Work required
Lines from the opening of the material through the line containing "<p>Business" must be duplicated word for word. Pictures are not.

Source data
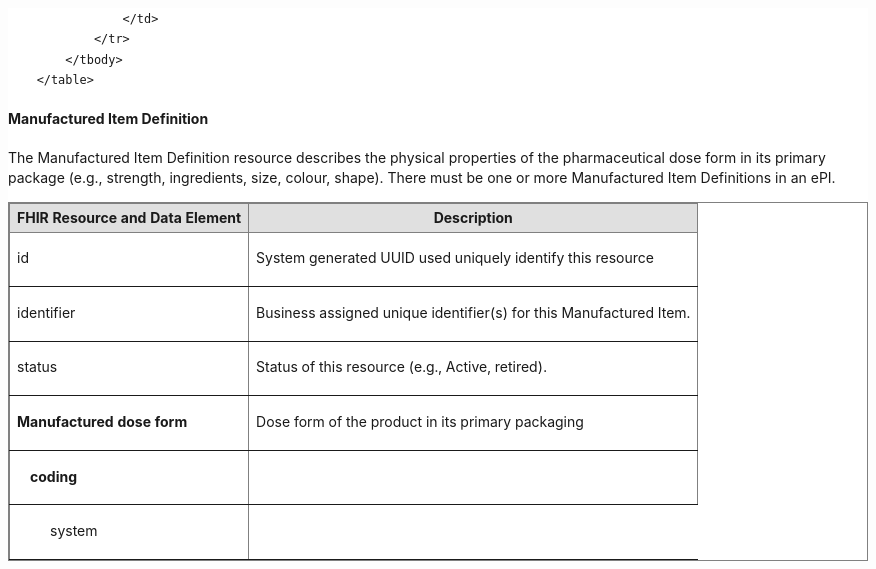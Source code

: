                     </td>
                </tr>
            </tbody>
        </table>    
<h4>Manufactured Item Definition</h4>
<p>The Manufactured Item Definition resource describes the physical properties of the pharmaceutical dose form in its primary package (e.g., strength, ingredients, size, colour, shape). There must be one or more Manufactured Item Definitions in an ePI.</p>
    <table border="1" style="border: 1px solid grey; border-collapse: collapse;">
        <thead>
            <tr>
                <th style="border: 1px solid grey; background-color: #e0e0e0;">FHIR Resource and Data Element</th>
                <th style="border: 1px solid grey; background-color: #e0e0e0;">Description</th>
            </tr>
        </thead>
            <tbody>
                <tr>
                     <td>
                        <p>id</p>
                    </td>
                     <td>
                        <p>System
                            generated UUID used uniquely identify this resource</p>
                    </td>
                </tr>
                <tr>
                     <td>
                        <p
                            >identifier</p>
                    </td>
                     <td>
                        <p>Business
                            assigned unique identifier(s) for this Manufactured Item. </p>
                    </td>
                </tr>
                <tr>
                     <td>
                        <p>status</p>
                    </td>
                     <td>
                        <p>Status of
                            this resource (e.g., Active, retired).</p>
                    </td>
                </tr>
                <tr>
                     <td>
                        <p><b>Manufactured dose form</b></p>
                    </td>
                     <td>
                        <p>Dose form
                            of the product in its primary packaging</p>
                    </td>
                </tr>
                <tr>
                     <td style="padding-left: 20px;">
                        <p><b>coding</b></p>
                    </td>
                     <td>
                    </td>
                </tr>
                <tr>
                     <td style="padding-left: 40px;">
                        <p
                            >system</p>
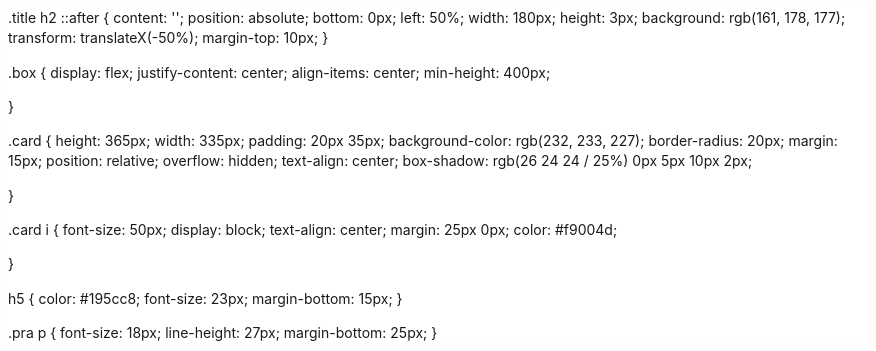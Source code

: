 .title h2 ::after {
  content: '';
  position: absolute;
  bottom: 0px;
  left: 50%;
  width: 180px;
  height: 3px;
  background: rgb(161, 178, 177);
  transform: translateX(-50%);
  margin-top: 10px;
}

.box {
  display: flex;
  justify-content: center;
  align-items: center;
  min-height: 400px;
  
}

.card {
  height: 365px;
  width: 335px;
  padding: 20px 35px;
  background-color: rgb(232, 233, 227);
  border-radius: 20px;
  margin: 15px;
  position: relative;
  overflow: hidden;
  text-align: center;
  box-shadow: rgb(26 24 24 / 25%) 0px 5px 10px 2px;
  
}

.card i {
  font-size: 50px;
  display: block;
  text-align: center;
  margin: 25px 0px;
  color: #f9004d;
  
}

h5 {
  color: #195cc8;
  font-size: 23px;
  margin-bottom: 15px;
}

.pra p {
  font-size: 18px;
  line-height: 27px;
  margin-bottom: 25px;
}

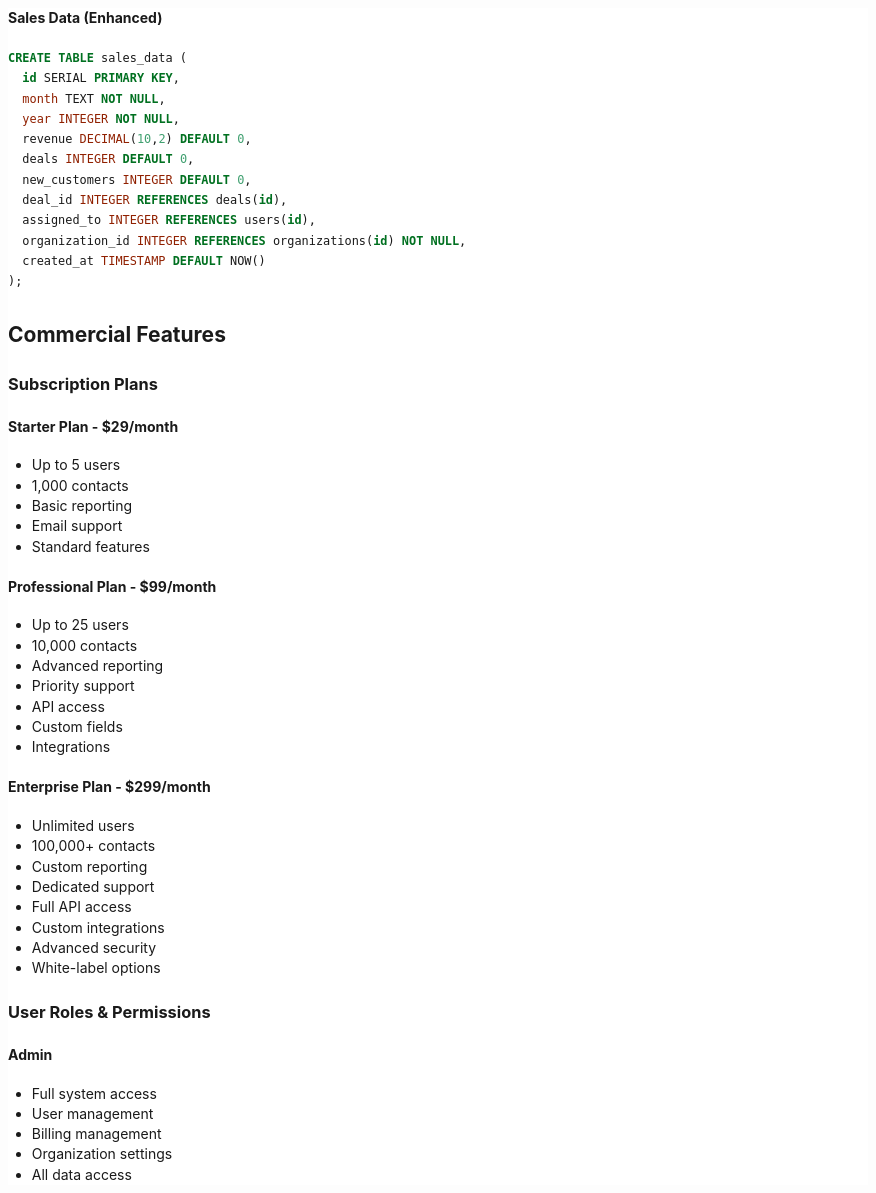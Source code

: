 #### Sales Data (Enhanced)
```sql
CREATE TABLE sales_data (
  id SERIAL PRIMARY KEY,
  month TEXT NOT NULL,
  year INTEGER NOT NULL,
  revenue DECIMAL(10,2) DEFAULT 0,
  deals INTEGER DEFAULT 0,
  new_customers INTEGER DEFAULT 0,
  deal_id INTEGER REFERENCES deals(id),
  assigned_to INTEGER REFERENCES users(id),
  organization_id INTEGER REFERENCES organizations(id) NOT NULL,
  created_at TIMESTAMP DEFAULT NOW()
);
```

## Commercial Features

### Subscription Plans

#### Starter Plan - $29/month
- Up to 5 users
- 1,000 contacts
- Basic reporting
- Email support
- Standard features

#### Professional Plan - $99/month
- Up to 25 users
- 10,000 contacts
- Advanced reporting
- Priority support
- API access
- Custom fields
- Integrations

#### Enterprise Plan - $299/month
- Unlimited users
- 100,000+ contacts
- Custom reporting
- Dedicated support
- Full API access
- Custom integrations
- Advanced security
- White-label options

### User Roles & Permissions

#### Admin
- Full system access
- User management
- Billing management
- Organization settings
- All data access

Answer to this task
Source code

:                     </td>
                </tr>
            </tbody>
        </table>    
<h4>Manufactured Item Definition</h4>
<p>The Manufactured Item Definition resource describes the physical properties of the pharmaceutical dose form in its primary package (e.g., strength, ingredients, size, colour, shape). There must be one or more Manufactured Item Definitions in an ePI.</p>
    <table border="1" style="border: 1px solid grey; border-collapse: collapse;">
        <thead>
            <tr>
                <th style="border: 1px solid grey; background-color: #e0e0e0;">FHIR Resource and Data Element</th>
                <th style="border: 1px solid grey; background-color: #e0e0e0;">Description</th>
            </tr>
        </thead>
            <tbody>
                <tr>
                     <td>
                        <p>id</p>
                    </td>
                     <td>
                        <p>System
                            generated UUID used uniquely identify this resource</p>
                    </td>
                </tr>
                <tr>
                     <td>
                        <p
                            >identifier</p>
                    </td>
                     <td>
                        <p>Business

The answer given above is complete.